In this particular case, the ability to show damage was not the issue – the case concerned the allegedly secret profits that had been gained by the defendant at the expense of its underlying client base in relation to the registration of intellectual property rights, and specifically renewal fees in respect of those rights. The Court was prepared to assume that the cause of action was viable – and because the application was in relation to the defendant’s attempt to strike out the proceedings the Court did not need to go into great detail.
However, the defendant’s challenge raised two points – the first being that the assignment model was simply flawed as being champertous because bare rights to litigate where being assigned. This challenge necessitated that the Court review the detail of the assignment which was in fact of “any and all legal claims and property rights” in respect of the commission payments. The assignment provided in comprehensive terms for control of the litigation to rest with the claimant and for a distribution of proceeds upon success whereby the claimant would receive 15% of any recovery. The decision to assign the property rights proved crucial here, because the Court said that there was nothing objectionable about the assignment of property rights that may also carry with them legal claims. The Court held that the authorities also show that the fact that there is a dispute as to whether a claimant (acting bona fide) is correct (ie if there is a dispute that the client does have the property that is being assigned) does not affect the validity of the assignment in this context. It is only if the legal claim is assigned on its own, unaccompanied with the property rights, that a claimant would then have to go on and demonstrate a genuine commercial interest. It can quickly be seen that in many cases of assignment of claims, it should also be possible to draft the assignment in sufficiently broad language to encompass property rights. As the Court observed “There is no material risk in the present context to the reputation of justice. If the law treated an assignment of this type as lawful there is no reason why the claim could not proceed in an organised, dignified, way.”

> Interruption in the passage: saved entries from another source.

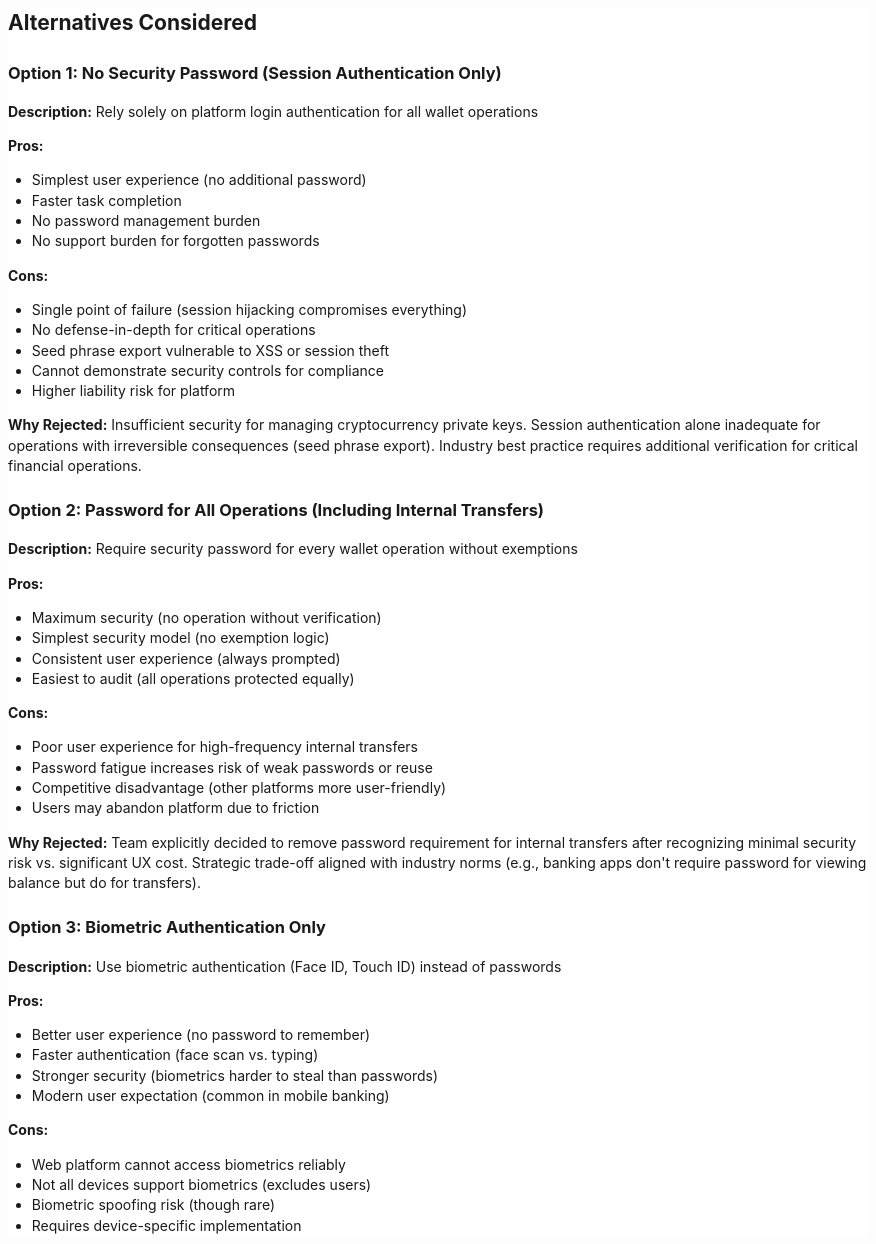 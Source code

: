 ## Alternatives Considered

### Option 1: No Security Password (Session Authentication Only)
**Description:** Rely solely on platform login authentication for all wallet operations

**Pros:**
- Simplest user experience (no additional password)
- Faster task completion
- No password management burden
- No support burden for forgotten passwords

**Cons:**
- Single point of failure (session hijacking compromises everything)
- No defense-in-depth for critical operations
- Seed phrase export vulnerable to XSS or session theft
- Cannot demonstrate security controls for compliance
- Higher liability risk for platform

**Why Rejected:** Insufficient security for managing cryptocurrency private keys. Session authentication alone inadequate for operations with irreversible consequences (seed phrase export). Industry best practice requires additional verification for critical financial operations.

### Option 2: Password for All Operations (Including Internal Transfers)
**Description:** Require security password for every wallet operation without exemptions

**Pros:**
- Maximum security (no operation without verification)
- Simplest security model (no exemption logic)
- Consistent user experience (always prompted)
- Easiest to audit (all operations protected equally)

**Cons:**
- Poor user experience for high-frequency internal transfers
- Password fatigue increases risk of weak passwords or reuse
- Competitive disadvantage (other platforms more user-friendly)
- Users may abandon platform due to friction

**Why Rejected:** Team explicitly decided to remove password requirement for internal transfers after recognizing minimal security risk vs. significant UX cost. Strategic trade-off aligned with industry norms (e.g., banking apps don't require password for viewing balance but do for transfers).

### Option 3: Biometric Authentication Only
**Description:** Use biometric authentication (Face ID, Touch ID) instead of passwords

**Pros:**
- Better user experience (no password to remember)
- Faster authentication (face scan vs. typing)
- Stronger security (biometrics harder to steal than passwords)
- Modern user expectation (common in mobile banking)

**Cons:**
- Web platform cannot access biometrics reliably
- Not all devices support biometrics (excludes users)
- Biometric spoofing risk (though rare)
- Requires device-specific implementation
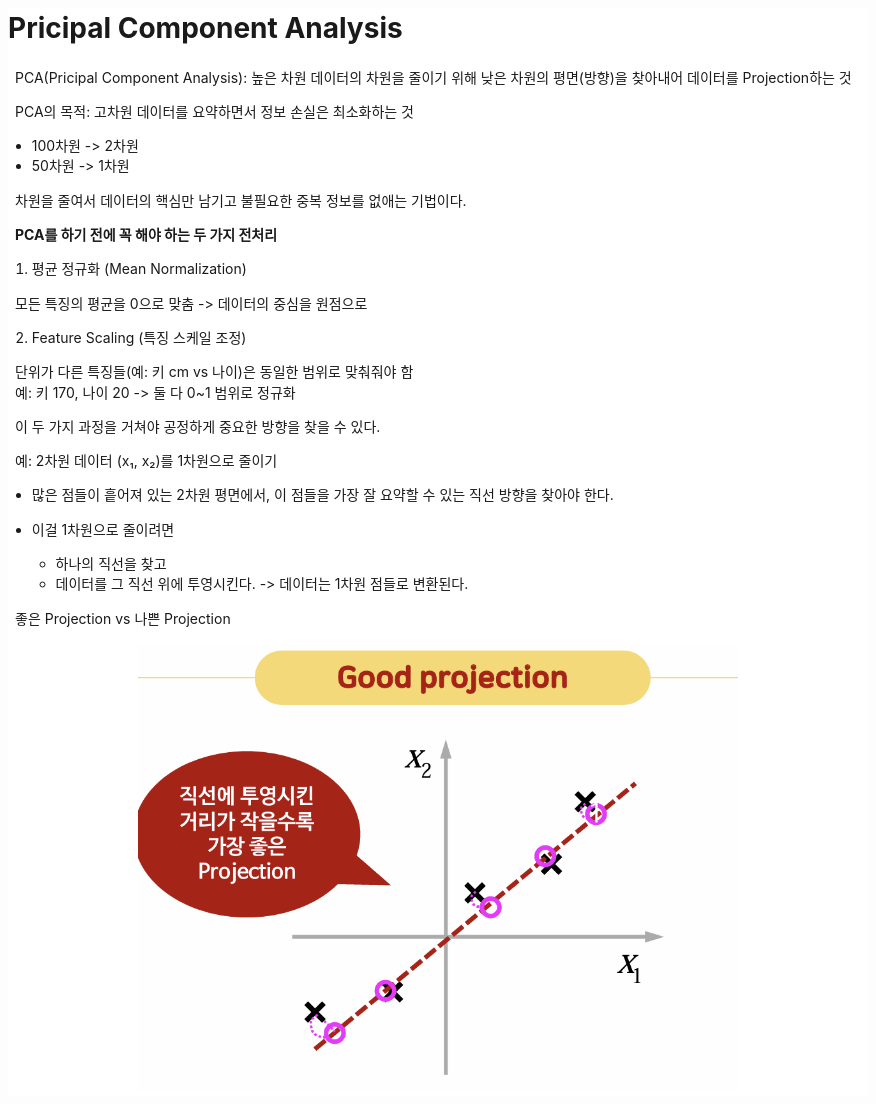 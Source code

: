 Pricipal Component Analysis
======

&ensp;PCA(Pricipal Component Analysis): 높은 차원 데이터의 차원을 줄이기 위해 낮은 차원의 평면(방향)을 찾아내어 데이터를 Projection하는 것<br/>

&ensp;PCA의 목적: 고차원 데이터를 요약하면서 정보 손실은 최소화하는 것<br/>
* 100차원 -> 2차원
* 50차원 -> 1차원

&ensp;차원을 줄여서 데이터의 핵심만 남기고 불필요한 중복 정보를 없애는 기법이다.<br/>

&ensp;<b>PCA를 하기 전에 꼭 해야 하는 두 가지 전처리</b><br/>

1. 평균 정규화 (Mean Normalization)

&ensp;모든 특징의 평균을 0으로 맞춤 -> 데이터의 중심을 원점으로<br/>

2. Feature Scaling (특징 스케일 조정)

&ensp;단위가 다른 특징들(예: 키 cm vs 나이)은 동일한 범위로 맞춰줘야 함<br/>
&ensp;예: 키 170, 나이 20 -> 둘 다 0~1 범위로 정규화<br/>

&ensp;이 두 가지 과정을 거쳐야 공정하게 중요한 방향을 찾을 수 있다. 

&ensp;예: 2차원 데이터 (x₁, x₂)를 1차원으로 줄이기<br/>
* 많은 점들이 흩어져 있는 2차원 평면에서, 이 점들을 가장 잘 요약할 수 있는 직선 방향을 찾아야 한다. 

* 이걸 1차원으로 줄이려면 
  - 하나의 직선을 찾고
  - 데이터를 그 직선 위에 투영시킨다. -> 데이터는 1차원 점들로 변환된다.

&ensp;좋은 Projection vs 나쁜 Projection<br/>

<p align="center"><img src="/assets/img/Machine Learning/13. 차원 줄이기/13-6.png" width="600"></p>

The defendant’s second line of attack was concerning the nature of the representative action. This was a case, like Lloyd v Google, where the “class” that the claimant was to represent was made up of parties who did not know that they had a claim. It is well known that there is only one central condition that needs to be fulfilled in respect of allowing a representative claim to proceed – that being that the representative has the “same interest” as those that he represents. The obvious mischief which is being prevented here is when there may in fact be a conflict of interest between class members. The defendant therefore put forward a host of reasons that sought to demonstrate that there was not the same interest between all parties. However, the Court’s analysis was directed to whether the points involved class members affected by an issue prejudicing the position of others. The Court found that none did. On that basis, there was no systemic problem that could not be addressed by future case management, although the Court did appreciate that management would be necessary because of some differences between class members. As the Court summarised “Standing back, the points include those that will require care but each is capable of resolution and none is fatal on jurisdiction. They will inform discretion, as will other material circumstances, but there is no absence of ‘same interest’”.

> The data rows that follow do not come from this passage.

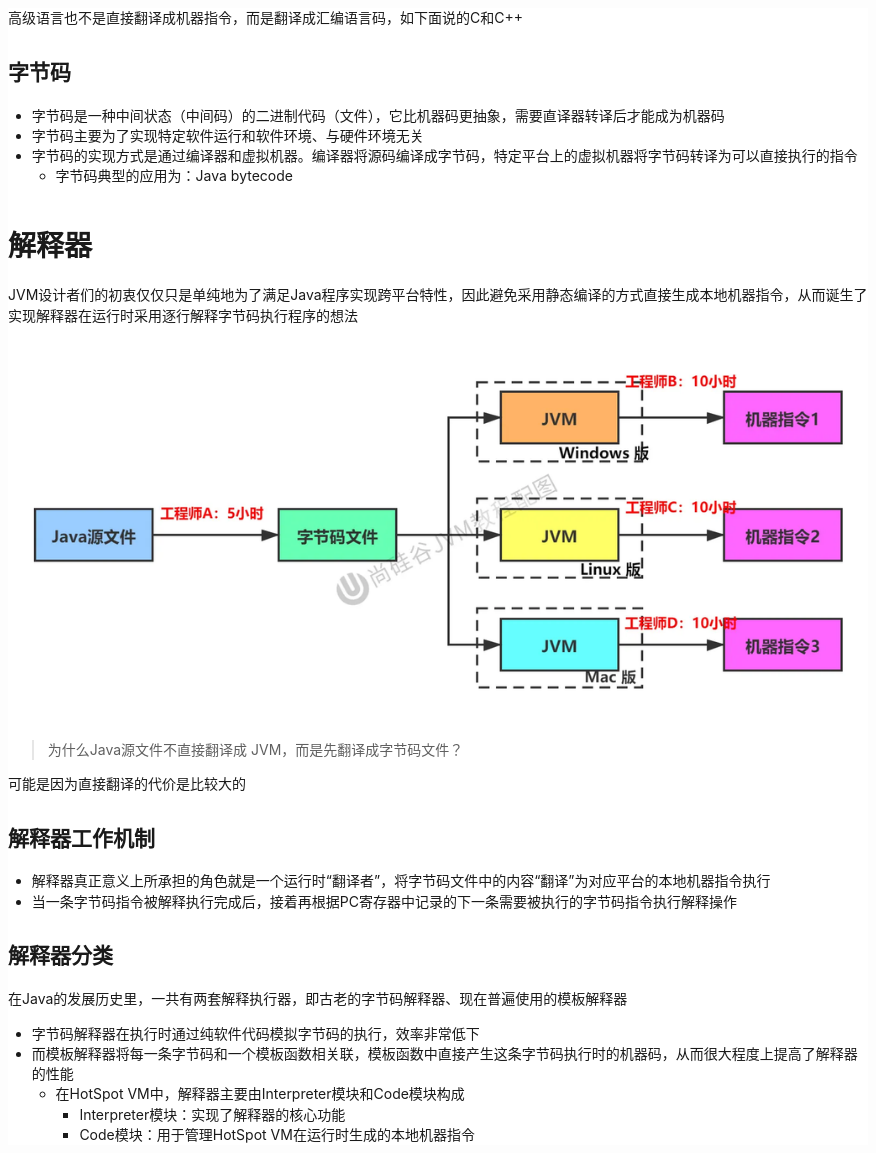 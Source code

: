 高级语言也不是直接翻译成机器指令，而是翻译成汇编语言码，如下面说的C和C++

## 字节码

* 字节码是一种中间状态（中间码）的二进制代码（文件），它比机器码更抽象，需要直译器转译后才能成为机器码
* 字节码主要为了实现特定软件运行和软件环境、与硬件环境无关
* 字节码的实现方式是通过编译器和虚拟机器。编译器将源码编译成字节码，特定平台上的虚拟机器将字节码转译为可以直接执行的指令
  * 字节码典型的应用为：Java bytecode

# 解释器

JVM设计者们的初衷仅仅只是单纯地为了满足Java程序实现跨平台特性，因此避免采用静态编译的方式直接生成本地机器指令，从而诞生了实现解释器在运行时采用逐行解释字节码执行程序的想法

![image-20220301205138519](./images/image-20220301205138519.webp)

> 为什么Java源文件不直接翻译成 JVM，而是先翻译成字节码文件？

可能是因为直接翻译的代价是比较大的

## 解释器工作机制

* 解释器真正意义上所承担的角色就是一个运行时“翻译者”，将字节码文件中的内容“翻译”为对应平台的本地机器指令执行
* 当一条字节码指令被解释执行完成后，接着再根据PC寄存器中记录的下一条需要被执行的字节码指令执行解释操作

## 解释器分类

在Java的发展历史里，一共有两套解释执行器，即古老的字节码解释器、现在普遍使用的模板解释器

* 字节码解释器在执行时通过纯软件代码模拟字节码的执行，效率非常低下
* 而模板解释器将每一条字节码和一个模板函数相关联，模板函数中直接产生这条字节码执行时的机器码，从而很大程度上提高了解释器的性能
  * 在HotSpot VM中，解释器主要由Interpreter模块和Code模块构成
    * Interpreter模块：实现了解释器的核心功能
    * Code模块：用于管理HotSpot VM在运行时生成的本地机器指令
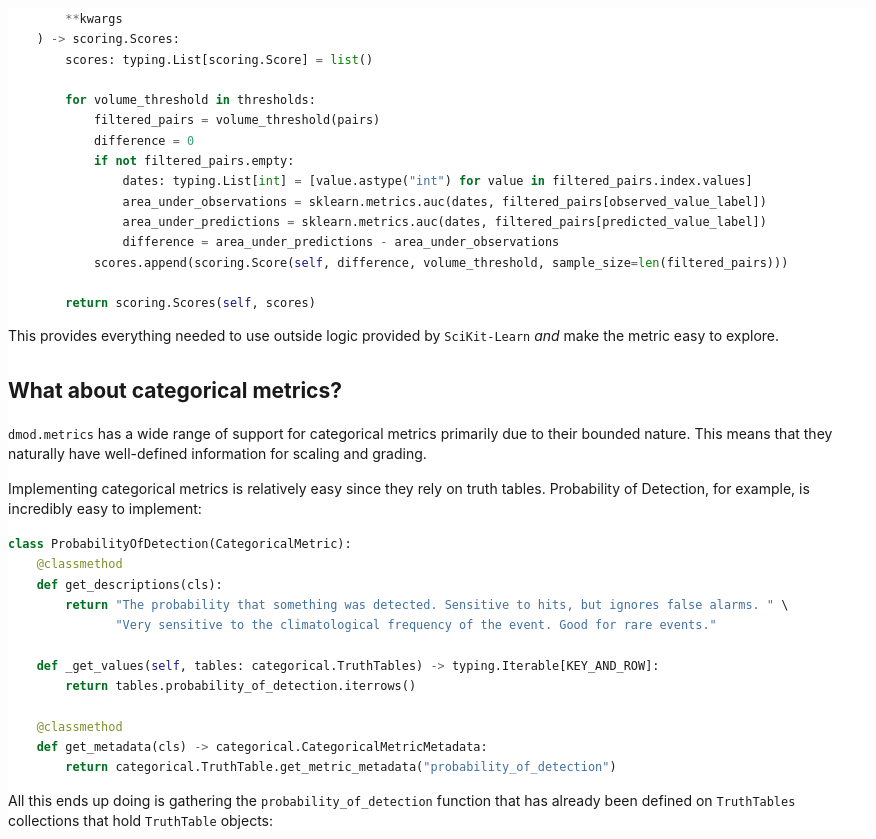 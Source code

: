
 ```python
        **kwargs
    ) -> scoring.Scores:
        scores: typing.List[scoring.Score] = list()

        for volume_threshold in thresholds:
            filtered_pairs = volume_threshold(pairs)
            difference = 0
            if not filtered_pairs.empty:
                dates: typing.List[int] = [value.astype("int") for value in filtered_pairs.index.values]
                area_under_observations = sklearn.metrics.auc(dates, filtered_pairs[observed_value_label])
                area_under_predictions = sklearn.metrics.auc(dates, filtered_pairs[predicted_value_label])
                difference = area_under_predictions - area_under_observations
            scores.append(scoring.Score(self, difference, volume_threshold, sample_size=len(filtered_pairs)))

        return scoring.Scores(self, scores)
```

This provides everything needed to use outside logic provided by `SciKit-Learn` _and_ make the metric
easy to explore.

## What about categorical metrics?

`dmod.metrics` has a wide range of support for categorical metrics primarily due to their bounded nature.
This means that they naturally have well-defined information for scaling and grading.

Implementing categorical metrics is relatively easy since they rely on truth tables. Probability of Detection,
for example, is incredibly easy to implement:

```python
class ProbabilityOfDetection(CategoricalMetric):
    @classmethod
    def get_descriptions(cls):
        return "The probability that something was detected. Sensitive to hits, but ignores false alarms. " \
               "Very sensitive to the climatological frequency of the event. Good for rare events."

    def _get_values(self, tables: categorical.TruthTables) -> typing.Iterable[KEY_AND_ROW]:
        return tables.probability_of_detection.iterrows()

    @classmethod
    def get_metadata(cls) -> categorical.CategoricalMetricMetadata:
        return categorical.TruthTable.get_metric_metadata("probability_of_detection")
```

All this ends up doing is gathering the `probability_of_detection` function that has already been defined
on `TruthTables` collections that hold `TruthTable` objects:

A worrying sting in the tail for the defendant was that the Court did appreciate that there may be some clients of the defendant who would not wish to pursue a claim. The Court also recognised that the defendant would know the identities of its clients rather than the claimant. On this basis, the Court held that it “would consider, at the Defendants' request, authorising a suitable form of communication from the Court (sent by the Defendants' solicitors as the court's officers) to all material clients advising them expressly that they may "opt out".” Whilst the Court may have felt that it was assisting the defendant here, it could be seen to be a concerning development that a defendant has to write to all potential claimants and tell them about a potential claim against them, but suggest that they may nonetheless wish to opt out of it.
The Court’s approach was that “we are still perhaps in the foothills of the modern, flexible use of CPR 19.6, alongside the costs, costs risk and funding rules and practice of today and still to come. In a complex world, the demand for legal systems to offer means of collective redress will increase not reduce.” This case certainly signals an intent to seek to apply the rules in a purposive manner to allow claims to proceed that appear, on their face, to show properly arguable damage to a defined class of people. It is a case that will trouble potential defendants to such claims and it will be interesting to see if an appeal is lodged.